HARUMI istri terakhir Setiabudi. Seperti disebutkan dalam buku Dr. D.D. Douwes Dekker yang ditulis Tashadi, adalah perempuan berdarah Jerman, Clara Charlotte Deije, yang menjadi istri pertama Setiabudi. Mereka menikah pada 1904, saat usia Douwes Dekker 25 tahun. Setiabudi beroleh lima anak dari Clara, dua di antaranya lelaki tapi meninggal saat kecil.

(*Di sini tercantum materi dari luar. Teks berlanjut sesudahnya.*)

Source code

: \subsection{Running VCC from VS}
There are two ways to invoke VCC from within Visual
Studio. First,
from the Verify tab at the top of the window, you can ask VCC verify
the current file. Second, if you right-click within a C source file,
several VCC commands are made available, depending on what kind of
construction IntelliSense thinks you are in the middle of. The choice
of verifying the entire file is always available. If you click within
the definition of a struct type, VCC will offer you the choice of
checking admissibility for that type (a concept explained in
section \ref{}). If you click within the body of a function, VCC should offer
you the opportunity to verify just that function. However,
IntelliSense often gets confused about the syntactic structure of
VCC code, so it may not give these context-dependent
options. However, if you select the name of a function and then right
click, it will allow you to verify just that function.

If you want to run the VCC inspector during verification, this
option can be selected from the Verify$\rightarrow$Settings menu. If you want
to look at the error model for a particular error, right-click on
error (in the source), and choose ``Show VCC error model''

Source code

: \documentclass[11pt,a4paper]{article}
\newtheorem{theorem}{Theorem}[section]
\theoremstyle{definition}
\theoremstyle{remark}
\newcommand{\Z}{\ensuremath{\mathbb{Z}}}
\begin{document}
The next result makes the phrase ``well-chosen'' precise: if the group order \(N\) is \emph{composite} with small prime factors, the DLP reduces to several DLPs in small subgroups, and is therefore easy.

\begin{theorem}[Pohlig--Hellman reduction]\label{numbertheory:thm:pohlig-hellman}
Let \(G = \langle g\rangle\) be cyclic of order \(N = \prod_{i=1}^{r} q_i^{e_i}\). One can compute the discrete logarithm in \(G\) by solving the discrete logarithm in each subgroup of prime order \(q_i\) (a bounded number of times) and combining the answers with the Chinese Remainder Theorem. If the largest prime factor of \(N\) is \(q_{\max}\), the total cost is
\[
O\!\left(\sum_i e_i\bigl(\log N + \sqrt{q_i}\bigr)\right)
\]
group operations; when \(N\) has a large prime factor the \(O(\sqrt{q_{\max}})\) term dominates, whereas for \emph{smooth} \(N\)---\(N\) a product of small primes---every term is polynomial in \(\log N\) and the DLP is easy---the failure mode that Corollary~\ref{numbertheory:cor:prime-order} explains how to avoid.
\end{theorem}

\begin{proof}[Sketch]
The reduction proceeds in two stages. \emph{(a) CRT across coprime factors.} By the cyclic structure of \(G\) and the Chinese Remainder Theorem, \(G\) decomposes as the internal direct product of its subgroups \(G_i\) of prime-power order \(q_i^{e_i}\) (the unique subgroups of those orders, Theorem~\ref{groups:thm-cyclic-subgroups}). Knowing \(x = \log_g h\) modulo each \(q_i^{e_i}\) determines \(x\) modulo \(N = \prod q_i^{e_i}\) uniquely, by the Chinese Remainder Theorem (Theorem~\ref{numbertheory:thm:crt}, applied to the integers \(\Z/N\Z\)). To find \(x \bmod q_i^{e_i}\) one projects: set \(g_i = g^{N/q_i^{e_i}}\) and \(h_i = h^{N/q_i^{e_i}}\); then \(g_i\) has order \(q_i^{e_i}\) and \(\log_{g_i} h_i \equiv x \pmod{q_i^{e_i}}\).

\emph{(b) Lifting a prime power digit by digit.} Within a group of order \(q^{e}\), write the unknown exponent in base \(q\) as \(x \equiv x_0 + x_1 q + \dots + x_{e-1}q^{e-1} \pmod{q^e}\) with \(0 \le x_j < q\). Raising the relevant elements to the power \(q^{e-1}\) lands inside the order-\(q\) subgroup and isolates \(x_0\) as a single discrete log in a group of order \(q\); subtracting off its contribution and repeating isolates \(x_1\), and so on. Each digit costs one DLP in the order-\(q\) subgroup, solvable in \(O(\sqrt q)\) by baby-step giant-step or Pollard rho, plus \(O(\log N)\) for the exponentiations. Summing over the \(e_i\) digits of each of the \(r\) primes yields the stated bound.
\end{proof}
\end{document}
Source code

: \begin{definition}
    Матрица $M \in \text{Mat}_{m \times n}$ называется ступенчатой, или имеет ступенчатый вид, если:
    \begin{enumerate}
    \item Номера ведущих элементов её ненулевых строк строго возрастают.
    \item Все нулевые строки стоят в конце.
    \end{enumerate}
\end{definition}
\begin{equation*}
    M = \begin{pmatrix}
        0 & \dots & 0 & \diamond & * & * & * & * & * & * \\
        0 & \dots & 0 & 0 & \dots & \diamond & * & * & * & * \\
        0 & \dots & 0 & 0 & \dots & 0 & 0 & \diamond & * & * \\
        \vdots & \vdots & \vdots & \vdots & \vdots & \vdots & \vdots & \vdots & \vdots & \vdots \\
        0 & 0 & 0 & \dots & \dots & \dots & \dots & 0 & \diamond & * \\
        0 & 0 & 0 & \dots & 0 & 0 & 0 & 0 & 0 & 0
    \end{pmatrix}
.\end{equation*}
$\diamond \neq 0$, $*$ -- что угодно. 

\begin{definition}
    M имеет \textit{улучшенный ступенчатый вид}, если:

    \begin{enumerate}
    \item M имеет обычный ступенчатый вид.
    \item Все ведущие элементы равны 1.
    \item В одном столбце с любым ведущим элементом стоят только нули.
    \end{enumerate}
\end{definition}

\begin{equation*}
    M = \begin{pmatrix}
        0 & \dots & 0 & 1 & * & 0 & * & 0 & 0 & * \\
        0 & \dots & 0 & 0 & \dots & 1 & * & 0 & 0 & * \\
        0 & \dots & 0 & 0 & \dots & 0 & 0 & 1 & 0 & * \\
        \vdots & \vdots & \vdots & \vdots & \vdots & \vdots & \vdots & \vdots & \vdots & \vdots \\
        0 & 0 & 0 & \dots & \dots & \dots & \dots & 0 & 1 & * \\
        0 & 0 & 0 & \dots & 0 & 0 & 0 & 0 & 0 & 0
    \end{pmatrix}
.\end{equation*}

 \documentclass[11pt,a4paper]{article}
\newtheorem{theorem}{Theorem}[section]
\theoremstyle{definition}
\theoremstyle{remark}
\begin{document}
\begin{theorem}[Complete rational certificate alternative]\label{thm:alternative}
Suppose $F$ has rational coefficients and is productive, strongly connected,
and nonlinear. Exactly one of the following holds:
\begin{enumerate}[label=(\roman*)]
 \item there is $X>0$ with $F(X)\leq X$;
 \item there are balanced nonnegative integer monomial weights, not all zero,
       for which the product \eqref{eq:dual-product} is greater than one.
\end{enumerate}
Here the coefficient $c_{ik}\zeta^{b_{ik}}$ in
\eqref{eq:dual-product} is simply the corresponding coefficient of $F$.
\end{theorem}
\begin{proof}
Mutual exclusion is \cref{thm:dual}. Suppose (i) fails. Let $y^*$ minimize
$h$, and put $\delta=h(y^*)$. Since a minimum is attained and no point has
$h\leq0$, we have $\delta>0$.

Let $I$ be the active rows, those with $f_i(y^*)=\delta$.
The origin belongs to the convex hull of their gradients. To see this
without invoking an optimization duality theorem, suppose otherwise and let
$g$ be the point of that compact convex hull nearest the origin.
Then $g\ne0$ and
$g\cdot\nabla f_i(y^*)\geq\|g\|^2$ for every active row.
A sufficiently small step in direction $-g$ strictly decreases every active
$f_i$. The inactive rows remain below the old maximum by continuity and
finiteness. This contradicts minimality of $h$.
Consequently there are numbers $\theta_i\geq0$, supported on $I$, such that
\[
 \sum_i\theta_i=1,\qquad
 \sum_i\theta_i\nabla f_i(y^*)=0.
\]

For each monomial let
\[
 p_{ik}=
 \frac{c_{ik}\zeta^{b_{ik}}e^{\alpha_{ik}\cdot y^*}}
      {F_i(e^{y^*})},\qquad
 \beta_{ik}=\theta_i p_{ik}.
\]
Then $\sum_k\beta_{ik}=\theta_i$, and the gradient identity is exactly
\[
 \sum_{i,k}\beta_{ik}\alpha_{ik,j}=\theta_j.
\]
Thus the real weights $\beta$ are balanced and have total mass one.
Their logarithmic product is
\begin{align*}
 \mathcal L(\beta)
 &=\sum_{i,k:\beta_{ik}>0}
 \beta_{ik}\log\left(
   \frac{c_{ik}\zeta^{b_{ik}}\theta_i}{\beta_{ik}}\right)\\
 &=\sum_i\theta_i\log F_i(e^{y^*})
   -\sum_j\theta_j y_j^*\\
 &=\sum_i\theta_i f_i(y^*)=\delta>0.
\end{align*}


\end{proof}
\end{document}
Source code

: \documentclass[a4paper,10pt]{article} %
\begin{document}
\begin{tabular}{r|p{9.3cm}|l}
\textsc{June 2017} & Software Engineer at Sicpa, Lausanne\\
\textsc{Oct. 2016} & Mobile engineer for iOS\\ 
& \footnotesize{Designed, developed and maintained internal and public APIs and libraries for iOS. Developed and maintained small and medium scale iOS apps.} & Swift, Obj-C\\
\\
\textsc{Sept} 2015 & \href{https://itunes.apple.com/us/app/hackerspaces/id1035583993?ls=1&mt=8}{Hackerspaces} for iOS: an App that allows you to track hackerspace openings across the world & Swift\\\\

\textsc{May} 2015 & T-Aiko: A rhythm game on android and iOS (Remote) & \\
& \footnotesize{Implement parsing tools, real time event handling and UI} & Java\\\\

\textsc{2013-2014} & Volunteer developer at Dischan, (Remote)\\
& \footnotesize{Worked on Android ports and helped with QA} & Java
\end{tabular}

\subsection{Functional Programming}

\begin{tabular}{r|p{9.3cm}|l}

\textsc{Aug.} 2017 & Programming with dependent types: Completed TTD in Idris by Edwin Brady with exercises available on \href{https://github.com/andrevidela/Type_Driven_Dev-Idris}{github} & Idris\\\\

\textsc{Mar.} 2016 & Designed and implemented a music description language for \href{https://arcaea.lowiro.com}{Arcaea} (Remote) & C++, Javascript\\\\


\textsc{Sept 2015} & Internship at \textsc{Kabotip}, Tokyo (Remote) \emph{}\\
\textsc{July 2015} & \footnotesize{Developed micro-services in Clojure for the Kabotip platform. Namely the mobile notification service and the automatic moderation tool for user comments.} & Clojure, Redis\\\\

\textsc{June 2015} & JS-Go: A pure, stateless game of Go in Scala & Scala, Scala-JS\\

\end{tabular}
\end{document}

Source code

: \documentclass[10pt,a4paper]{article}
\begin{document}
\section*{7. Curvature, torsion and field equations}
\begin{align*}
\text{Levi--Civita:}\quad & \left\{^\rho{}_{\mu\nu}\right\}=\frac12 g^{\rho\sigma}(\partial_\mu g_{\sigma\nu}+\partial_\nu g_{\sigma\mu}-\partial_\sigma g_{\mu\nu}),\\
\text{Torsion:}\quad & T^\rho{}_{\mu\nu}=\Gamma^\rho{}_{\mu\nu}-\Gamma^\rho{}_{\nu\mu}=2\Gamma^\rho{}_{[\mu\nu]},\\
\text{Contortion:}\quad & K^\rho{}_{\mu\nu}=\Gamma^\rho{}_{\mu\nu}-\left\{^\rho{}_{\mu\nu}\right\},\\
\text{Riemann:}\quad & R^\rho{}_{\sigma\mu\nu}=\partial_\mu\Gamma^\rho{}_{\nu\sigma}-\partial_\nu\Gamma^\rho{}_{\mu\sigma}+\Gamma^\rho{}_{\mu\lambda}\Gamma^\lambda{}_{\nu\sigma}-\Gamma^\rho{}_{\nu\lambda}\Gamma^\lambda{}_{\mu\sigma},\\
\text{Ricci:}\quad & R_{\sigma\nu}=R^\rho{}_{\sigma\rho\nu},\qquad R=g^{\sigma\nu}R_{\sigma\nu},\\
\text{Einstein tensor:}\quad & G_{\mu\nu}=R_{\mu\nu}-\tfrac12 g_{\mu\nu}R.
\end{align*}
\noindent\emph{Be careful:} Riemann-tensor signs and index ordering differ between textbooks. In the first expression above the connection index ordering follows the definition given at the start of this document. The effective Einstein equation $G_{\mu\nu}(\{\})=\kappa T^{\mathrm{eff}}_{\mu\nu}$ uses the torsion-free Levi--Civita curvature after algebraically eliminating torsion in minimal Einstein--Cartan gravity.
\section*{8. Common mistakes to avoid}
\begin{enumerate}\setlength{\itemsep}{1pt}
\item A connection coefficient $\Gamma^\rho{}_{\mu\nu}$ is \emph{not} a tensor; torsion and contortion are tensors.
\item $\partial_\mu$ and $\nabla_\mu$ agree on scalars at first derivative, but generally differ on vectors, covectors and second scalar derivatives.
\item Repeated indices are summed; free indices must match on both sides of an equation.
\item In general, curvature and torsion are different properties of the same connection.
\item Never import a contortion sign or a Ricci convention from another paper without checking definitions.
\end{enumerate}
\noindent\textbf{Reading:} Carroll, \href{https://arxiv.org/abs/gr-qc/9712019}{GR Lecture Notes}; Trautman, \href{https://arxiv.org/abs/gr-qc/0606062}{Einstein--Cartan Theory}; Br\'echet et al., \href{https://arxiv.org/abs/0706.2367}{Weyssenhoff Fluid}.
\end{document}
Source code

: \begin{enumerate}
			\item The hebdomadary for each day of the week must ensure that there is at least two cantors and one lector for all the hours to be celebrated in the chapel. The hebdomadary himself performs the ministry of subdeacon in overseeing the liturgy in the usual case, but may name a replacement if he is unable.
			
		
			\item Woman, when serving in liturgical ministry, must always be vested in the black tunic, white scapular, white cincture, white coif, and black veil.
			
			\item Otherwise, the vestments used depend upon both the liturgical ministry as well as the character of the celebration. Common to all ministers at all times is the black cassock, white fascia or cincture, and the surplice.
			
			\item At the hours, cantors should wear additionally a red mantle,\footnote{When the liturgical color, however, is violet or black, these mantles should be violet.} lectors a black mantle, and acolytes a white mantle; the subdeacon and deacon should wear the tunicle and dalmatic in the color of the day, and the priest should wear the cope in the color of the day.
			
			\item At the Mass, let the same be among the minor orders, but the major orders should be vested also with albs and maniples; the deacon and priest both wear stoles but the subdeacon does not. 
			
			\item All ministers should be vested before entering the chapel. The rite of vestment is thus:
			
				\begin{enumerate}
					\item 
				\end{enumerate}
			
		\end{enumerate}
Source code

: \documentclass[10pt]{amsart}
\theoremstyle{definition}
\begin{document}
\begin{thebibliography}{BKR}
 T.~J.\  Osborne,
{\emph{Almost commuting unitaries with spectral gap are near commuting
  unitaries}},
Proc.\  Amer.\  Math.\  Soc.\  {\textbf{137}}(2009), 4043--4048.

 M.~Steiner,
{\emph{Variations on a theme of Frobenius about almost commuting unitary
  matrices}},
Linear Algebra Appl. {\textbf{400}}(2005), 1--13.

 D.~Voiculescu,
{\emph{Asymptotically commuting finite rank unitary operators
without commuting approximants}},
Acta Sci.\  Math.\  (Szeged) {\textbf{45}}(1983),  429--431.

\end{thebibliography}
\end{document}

Putri sulung Setiabudi-Clara, Louisa Erna AdeÂline, dalam suratnya kepada Soebagijo Ilham Notodidjojo yang dimuat di Kompas edisi 1 Agustus 1975, mengatakan ibunya tertarik pada gagasan Setiabudi. Belakangan, kesulitan ekonomi mengakibatkan keduanya bercerai.
Adeline juga menyebutkan bahwa ibunya tak senang dengan kelakuan Setiabudi yang memiliki perempuan lain. "Ayah memang charmant (menawan)," katanya. Menurut Adeline, orang tuanya berpisah pada 1915. Tapi baru lima tahun kemudian keduanya resmi bercerai. Pengadilan Belanda memutuskan tiga putri mereka diserahkan kepada Clara karena Douwes Dekker tak punya penghasilan tetap dan anti-Belanda.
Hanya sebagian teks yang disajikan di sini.